DATA FOR THE TASK:

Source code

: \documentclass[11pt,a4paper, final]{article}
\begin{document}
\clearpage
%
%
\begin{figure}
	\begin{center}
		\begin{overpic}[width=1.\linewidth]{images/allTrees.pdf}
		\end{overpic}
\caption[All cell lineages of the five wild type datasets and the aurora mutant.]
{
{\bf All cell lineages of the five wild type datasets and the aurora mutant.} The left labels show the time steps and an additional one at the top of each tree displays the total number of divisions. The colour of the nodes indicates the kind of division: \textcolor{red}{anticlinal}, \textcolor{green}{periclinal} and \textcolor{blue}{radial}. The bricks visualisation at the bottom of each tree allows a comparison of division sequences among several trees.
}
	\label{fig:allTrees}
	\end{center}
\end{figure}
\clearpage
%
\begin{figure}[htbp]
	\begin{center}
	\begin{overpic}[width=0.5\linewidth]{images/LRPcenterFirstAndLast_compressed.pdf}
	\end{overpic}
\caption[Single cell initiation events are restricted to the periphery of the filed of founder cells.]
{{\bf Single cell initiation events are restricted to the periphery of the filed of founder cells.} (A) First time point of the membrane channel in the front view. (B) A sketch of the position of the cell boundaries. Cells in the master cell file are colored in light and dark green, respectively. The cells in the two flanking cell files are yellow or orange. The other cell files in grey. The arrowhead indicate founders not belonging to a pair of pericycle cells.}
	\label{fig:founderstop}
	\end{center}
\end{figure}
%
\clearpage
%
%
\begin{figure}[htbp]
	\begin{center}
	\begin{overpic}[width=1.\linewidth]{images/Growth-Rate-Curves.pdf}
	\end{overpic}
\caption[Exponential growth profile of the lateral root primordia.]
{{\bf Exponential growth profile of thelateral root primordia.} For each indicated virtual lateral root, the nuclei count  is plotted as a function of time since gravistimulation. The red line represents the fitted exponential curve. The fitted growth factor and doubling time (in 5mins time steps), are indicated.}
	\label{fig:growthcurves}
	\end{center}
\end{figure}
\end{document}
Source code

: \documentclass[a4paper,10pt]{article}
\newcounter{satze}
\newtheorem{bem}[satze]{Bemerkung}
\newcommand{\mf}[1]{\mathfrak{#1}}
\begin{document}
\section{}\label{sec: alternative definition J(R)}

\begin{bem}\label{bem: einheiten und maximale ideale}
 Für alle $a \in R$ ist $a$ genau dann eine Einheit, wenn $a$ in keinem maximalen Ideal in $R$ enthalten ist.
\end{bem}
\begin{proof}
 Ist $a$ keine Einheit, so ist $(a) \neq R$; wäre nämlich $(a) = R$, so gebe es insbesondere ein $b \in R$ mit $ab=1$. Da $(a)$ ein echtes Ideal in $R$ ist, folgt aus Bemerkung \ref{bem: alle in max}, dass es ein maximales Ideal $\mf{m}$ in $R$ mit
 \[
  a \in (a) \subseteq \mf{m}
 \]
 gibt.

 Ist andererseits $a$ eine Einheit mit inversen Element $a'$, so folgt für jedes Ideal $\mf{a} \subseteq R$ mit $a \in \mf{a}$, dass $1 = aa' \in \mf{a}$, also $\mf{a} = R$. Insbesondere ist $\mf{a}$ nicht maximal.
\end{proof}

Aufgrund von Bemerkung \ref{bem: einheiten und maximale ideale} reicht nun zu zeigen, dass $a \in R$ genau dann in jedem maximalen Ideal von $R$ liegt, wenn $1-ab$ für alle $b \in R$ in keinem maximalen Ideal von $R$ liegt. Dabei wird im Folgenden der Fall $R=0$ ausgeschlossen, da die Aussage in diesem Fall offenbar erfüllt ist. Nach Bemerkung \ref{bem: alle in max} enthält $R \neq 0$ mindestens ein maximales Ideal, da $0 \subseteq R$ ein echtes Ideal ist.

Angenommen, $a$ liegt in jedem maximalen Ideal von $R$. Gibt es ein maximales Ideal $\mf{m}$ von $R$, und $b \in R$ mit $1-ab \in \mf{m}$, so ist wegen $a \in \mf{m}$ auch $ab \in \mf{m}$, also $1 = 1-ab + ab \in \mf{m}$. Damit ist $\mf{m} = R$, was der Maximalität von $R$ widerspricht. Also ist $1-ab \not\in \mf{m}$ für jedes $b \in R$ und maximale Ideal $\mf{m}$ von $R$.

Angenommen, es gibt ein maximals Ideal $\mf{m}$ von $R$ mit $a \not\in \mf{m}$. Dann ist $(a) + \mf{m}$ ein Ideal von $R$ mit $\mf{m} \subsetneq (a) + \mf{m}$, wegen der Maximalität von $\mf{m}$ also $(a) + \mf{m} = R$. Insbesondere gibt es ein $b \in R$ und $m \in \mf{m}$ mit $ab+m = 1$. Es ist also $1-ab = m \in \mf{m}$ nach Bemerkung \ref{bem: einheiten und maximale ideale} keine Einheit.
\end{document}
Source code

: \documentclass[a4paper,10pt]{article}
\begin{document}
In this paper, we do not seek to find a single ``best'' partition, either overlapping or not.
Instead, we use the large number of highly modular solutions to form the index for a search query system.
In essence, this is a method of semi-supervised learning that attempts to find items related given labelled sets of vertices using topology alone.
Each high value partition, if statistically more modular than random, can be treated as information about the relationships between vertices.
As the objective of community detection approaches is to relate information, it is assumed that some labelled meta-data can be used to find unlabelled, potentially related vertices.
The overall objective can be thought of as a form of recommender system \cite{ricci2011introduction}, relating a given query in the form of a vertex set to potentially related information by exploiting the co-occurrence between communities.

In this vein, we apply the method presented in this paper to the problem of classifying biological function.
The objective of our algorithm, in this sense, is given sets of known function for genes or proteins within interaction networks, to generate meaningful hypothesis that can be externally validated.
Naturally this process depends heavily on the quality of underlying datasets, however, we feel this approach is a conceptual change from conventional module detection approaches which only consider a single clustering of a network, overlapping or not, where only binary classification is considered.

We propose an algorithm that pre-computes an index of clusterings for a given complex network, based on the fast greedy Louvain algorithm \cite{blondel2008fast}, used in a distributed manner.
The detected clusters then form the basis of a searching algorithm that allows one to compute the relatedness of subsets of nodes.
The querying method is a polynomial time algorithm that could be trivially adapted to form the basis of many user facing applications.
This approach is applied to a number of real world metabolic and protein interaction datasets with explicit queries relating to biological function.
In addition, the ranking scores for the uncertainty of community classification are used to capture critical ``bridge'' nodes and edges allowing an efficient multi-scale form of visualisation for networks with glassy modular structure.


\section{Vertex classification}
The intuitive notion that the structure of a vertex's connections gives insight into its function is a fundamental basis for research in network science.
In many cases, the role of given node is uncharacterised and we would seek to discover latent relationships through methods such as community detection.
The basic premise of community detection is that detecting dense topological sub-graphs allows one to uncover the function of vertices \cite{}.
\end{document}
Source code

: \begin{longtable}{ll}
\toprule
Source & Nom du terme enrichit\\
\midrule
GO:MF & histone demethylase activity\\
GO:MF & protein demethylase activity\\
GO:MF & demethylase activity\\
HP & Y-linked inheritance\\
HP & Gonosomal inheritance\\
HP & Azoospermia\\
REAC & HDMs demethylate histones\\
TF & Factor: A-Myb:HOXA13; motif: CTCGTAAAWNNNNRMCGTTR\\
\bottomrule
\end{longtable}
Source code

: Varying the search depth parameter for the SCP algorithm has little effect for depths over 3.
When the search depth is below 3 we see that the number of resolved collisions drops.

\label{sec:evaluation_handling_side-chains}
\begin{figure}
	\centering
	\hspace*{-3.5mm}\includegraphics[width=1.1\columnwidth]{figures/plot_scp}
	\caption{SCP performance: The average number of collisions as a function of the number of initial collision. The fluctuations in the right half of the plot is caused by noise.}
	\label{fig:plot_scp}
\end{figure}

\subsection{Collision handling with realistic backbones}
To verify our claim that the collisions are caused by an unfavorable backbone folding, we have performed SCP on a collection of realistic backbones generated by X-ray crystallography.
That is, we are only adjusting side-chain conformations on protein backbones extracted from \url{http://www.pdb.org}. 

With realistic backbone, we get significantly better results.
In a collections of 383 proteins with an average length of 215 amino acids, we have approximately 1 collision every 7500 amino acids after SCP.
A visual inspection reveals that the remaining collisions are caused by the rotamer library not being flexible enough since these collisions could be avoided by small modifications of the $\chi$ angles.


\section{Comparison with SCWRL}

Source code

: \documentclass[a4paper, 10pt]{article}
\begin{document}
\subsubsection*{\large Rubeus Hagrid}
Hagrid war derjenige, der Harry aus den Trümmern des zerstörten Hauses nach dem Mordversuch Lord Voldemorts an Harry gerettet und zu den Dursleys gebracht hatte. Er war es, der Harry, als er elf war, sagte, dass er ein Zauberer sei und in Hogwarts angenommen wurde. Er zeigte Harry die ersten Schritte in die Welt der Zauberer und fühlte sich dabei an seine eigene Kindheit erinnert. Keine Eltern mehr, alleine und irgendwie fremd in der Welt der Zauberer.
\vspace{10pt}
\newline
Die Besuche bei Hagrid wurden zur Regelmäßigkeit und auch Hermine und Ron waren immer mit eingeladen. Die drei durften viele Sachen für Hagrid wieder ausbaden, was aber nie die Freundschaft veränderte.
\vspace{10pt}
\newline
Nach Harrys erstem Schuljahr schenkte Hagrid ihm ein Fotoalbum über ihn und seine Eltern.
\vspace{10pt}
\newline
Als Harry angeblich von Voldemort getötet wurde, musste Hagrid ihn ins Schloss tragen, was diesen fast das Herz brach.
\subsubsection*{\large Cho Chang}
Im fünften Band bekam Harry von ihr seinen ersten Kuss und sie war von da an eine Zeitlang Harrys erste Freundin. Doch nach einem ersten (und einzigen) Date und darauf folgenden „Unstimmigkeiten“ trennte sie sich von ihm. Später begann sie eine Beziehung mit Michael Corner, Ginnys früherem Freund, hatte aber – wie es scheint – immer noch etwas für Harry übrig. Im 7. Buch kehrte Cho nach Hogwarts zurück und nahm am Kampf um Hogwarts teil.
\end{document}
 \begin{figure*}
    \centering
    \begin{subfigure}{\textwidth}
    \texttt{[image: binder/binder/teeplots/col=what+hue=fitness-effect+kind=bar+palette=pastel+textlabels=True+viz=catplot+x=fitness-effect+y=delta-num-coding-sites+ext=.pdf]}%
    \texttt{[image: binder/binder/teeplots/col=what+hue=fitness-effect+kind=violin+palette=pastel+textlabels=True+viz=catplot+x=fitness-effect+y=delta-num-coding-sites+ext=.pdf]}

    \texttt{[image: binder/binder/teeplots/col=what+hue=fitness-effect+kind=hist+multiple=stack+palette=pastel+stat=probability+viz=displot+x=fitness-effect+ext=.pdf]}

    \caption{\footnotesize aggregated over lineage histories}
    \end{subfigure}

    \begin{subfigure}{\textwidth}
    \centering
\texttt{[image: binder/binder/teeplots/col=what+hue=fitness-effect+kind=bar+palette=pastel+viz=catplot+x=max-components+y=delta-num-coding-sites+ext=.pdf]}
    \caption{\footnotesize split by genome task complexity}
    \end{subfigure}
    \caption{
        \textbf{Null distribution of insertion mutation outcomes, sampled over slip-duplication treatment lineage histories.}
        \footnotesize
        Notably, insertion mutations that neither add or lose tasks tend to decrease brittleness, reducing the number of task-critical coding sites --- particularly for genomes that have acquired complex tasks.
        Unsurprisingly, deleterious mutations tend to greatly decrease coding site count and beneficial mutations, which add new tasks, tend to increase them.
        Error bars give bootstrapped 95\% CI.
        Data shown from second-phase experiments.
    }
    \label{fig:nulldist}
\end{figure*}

TASK INSTRUCTIONS: Stop after the line containing "lateral root primordia.]": print exactly the lines from the start of the entries above up to it, that line included.

FINAL ANSWER:
Source code

: \documentclass[11pt,a4paper, final]{article}
\begin{document}
\clearpage
%
%
\begin{figure}
	\begin{center}
		\begin{overpic}[width=1.\linewidth]{images/allTrees.pdf}
		\end{overpic}
\caption[All cell lineages of the five wild type datasets and the aurora mutant.]
{
{\bf All cell lineages of the five wild type datasets and the aurora mutant.} The left labels show the time steps and an additional one at the top of each tree displays the total number of divisions. The colour of the nodes indicates the kind of division: \textcolor{red}{anticlinal}, \textcolor{green}{periclinal} and \textcolor{blue}{radial}. The bricks visualisation at the bottom of each tree allows a comparison of division sequences among several trees.
}
	\label{fig:allTrees}
	\end{center}
\end{figure}
\clearpage
%
\begin{figure}[htbp]
	\begin{center}
	\begin{overpic}[width=0.5\linewidth]{images/LRPcenterFirstAndLast_compressed.pdf}
	\end{overpic}
\caption[Single cell initiation events are restricted to the periphery of the filed of founder cells.]
{{\bf Single cell initiation events are restricted to the periphery of the filed of founder cells.} (A) First time point of the membrane channel in the front view. (B) A sketch of the position of the cell boundaries. Cells in the master cell file are colored in light and dark green, respectively. The cells in the two flanking cell files are yellow or orange. The other cell files in grey. The arrowhead indicate founders not belonging to a pair of pericycle cells.}
	\label{fig:founderstop}
	\end{center}
\end{figure}
%
\clearpage
%
%
\begin{figure}[htbp]
	\begin{center}
	\begin{overpic}[width=1.\linewidth]{images/Growth-Rate-Curves.pdf}
	\end{overpic}
\caption[Exponential growth profile of the lateral root primordia.]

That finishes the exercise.